Advanced dnsmasq techniques


  • Moderator

    I’ve spent several hours (more than I’d like to admit) of changing, restarting, capturing and reviewing the dnsmasq booting process. The results of this testing is outlined below. I did some minor review of the documentation but the majority of what I learned, I learned the hacker way. There may be official recommendations that differ from what I’m going to post here, this is information is based on my first hand experience with dnsmasq 2.76 (NOTE: DNSMasq 2.76 was specifically compiled on my target computer. It is NOT the version that is available from most linux distribution’s repositories. If you want to follow these instructions you MUST compile your own dnsmasq 2.76 for your FOG server).

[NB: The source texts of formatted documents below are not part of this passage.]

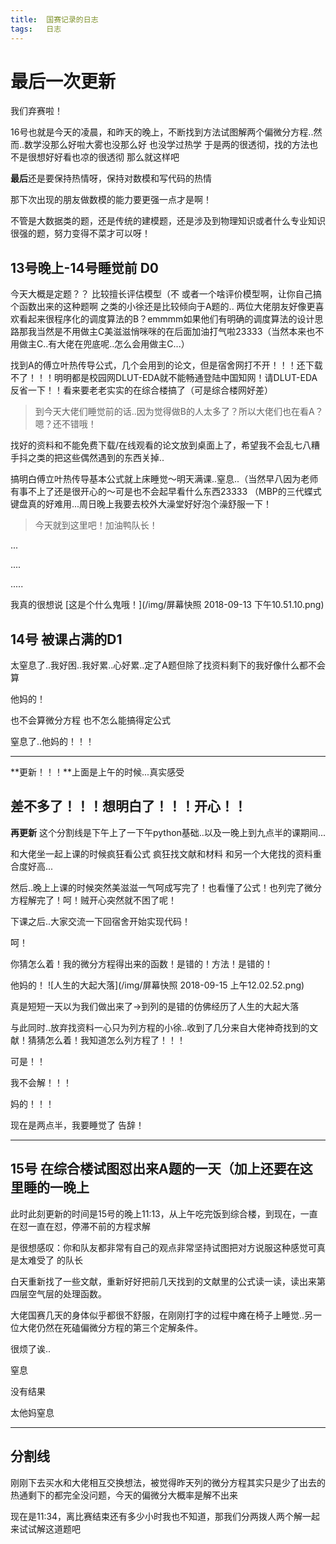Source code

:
```yaml
---
title:	国赛记录的日志
tags:	日志
---
```


# 最后一次更新

我们弃赛啦！

16号也就是今天的凌晨，和昨天的晚上，不断找到方法试图解两个偏微分方程..然而..数学没那么好啦大雾也没那么好 也没学过热学 于是两的很透彻，找的方法也不是很想好好看也凉的很透彻 那么就这样吧 

**最后**还是要保持热情呀，保持对数模和写代码的热情

那下次出现的朋友做数模的能力要更强一点才是啊！

不管是大数据类的题，还是传统的建模题，还是涉及到物理知识或者什么专业知识很强的题，努力变得不菜才可以呀！


## 13号晚上-14号睡觉前 D0

今天大概是定题？？
比较擅长评估模型（不 或者一个啥评价模型啊，让你自己搞个函数出来的这种题啊 之类的小徐还是比较倾向于A题的..
两位大佬朋友好像更喜欢看起来很程序化的调度算法的B？emmmm如果他们有明确的调度算法的设计思路那我当然是不用做主C美滋滋悄咪咪的在后面加油打气啦23333（当然本来也不用做主C..有大佬在兜底呢..怎么会用做主C...）

找到A的傅立叶热传导公式，几个会用到的论文，但是宿舍网打不开！！！还下载不了！！！明明都是校园网DLUT-EDA就不能畅通登陆中国知网！请DLUT-EDA反省一下！！看来要老老实实的在综合楼搞了（可是综合楼网好差）

> 到今天大佬们睡觉前的话..因为觉得做B的人太多了？所以大佬们也在看A？嗯？还不错哦！

找好的资料和不能免费下载/在线观看的论文放到桌面上了，希望我不会乱七八糟手抖之类的把这些偶然遇到的东西关掉..

搞明白傅立叶热传导基本公式就上床睡觉～明天满课..窒息..（当然早八因为老师有事不上了还是很开心的～可是也不会起早看什么东西23333 （MBP的三代蝶式键盘真的好难用...周日晚上我要去校外大澡堂好好泡个澡舒服一下！

> 今天就到这里吧！加油鸭队长！

...

....

.....

我真的很想说 [这是个什么鬼哦！](/img/屏幕快照 2018-09-13 下午10.51.10.png)

## 14号 被课占满的D1

太窒息了..我好困..我好累..心好累..定了A题但除了找资料剩下的我好像什么都不会算

他妈的！

也不会算微分方程 也不怎么能搞得定公式 

窒息了..他妈的！！！

---
**更新！！！**上面是上午的时候...真实感受

差不多了！！！想明白了！！！开心！！
---

**再更新** 这个分割线是下午上了一下午python基础..以及一晚上到九点半的课期间...

和大佬坐一起上课的时候疯狂看公式 疯狂找文献和材料 和另一个大佬找的资料重合度好高...

然后..晚上上课的时候突然美滋滋一气呵成写完了！也看懂了公式！也列完了微分方程解完了！呵！贼开心突然就不困了呢！

下课之后..大家交流一下回宿舍开始实现代码！

呵！

你猜怎么着！我的微分方程得出来的函数！是错的！方法！是错的！

他妈的！
![人生的大起大落](/img/屏幕快照 2018-09-15 上午12.02.52.png)

真是短短一天以为我们做出来了->到列的是错的仿佛经历了人生的大起大落

与此同时..放弃找资料一心只为列方程的小徐..收到了几分来自大佬神奇找到的文献！猜猜怎么着！我知道怎么列方程了！！！

可是！！

我不会解！！！

妈的！！！

现在是两点半，我要睡觉了 告辞！

---
## 15号 在综合楼试图怼出来A题的一天（加上还要在这里睡的一晚上

此时此刻更新的时间是15号的晚上11:13，从上午吃完饭到综合楼，到现在，一直在怼一直在怼，停滞不前的方程求解

是很想感叹：你和队友都非常有自己的观点非常坚持试图把对方说服这种感觉可真是太难受了 的队长

白天重新找了一些文献，重新好好把前几天找到的文献里的公式读一读，读出来第四层空气层的处理函数。

大佬国赛几天的身体似乎都很不舒服，在刚刚打字的过程中瘫在椅子上睡觉..另一位大佬仍然在死磕偏微分方程的第三个定解条件。

很烦了诶..

窒息

没有结果

太他妈窒息

---
分割线
---

刚刚下去买水和大佬相互交换想法，被觉得昨天列的微分方程其实只是少了出去的热通剩下的都完全没问题，今天的偏微分大概率是解不出来

现在是11:34，离比赛结束还有多少小时我也不知道，那我们分两拨人两个解一起来试试解这道题吧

    Resources used for testing
    FOG Server: FOG-Pi (Raspian Jessie)
    FOG/DNSMasq IP: 192.168.112.24
    Router: WRT54 (soho router) @ 192.168.112.1
    DNSMasq: v2.76 (compiled on FOG-Pi server)
    Wireshark
    Target computer: Dell e6230
    Debug computer: Dell T3510

    Base ltsp.conf file

    # Don't function as a DNS server:
    port=0
    
    # Log lots of extra information about DHCP transactions.
    log-dhcp
    
    # Set the root directory for files available via FTP.
    tftp-root=/tftpboot
    
    # Disable re-use of the DHCP servername and filename fields as extra
    # option space. That's to avoid confusing some old or broken DHCP clients.
    dhcp-no-override
    
    # The boot filename, Server name, Server Ip Address
    dhcp-boot=undionly.kpxe,,192.168.112.24
    
    # PXE menu.  The first part is the text displayed to the user.  The second is the timeout, in seconds.
    pxe-prompt="Booting FOG Client", 1
    
    dhcp-range=192.168.112.24,proxy
    

  • Moderator

    This has been added to the wiki here:
    Link


  • Moderator

    @Wayne-Workman said in Advanced dnsmasq techniques:

    wiki worthy

    Maybe once I can have a quorum of people prove or disprove my thesis. Right now there is a lot of assumptions being made (like I know what I’m doing) that need to be proven out through testing.


  • Moderator

    wiki worthy


  • Moderator

    General observations

    The above base script support dnsPROXY function for BIOS (legacy) clients only. As this configuraiton transforms we will add support for uefi systems (plus a few cool things I figured out).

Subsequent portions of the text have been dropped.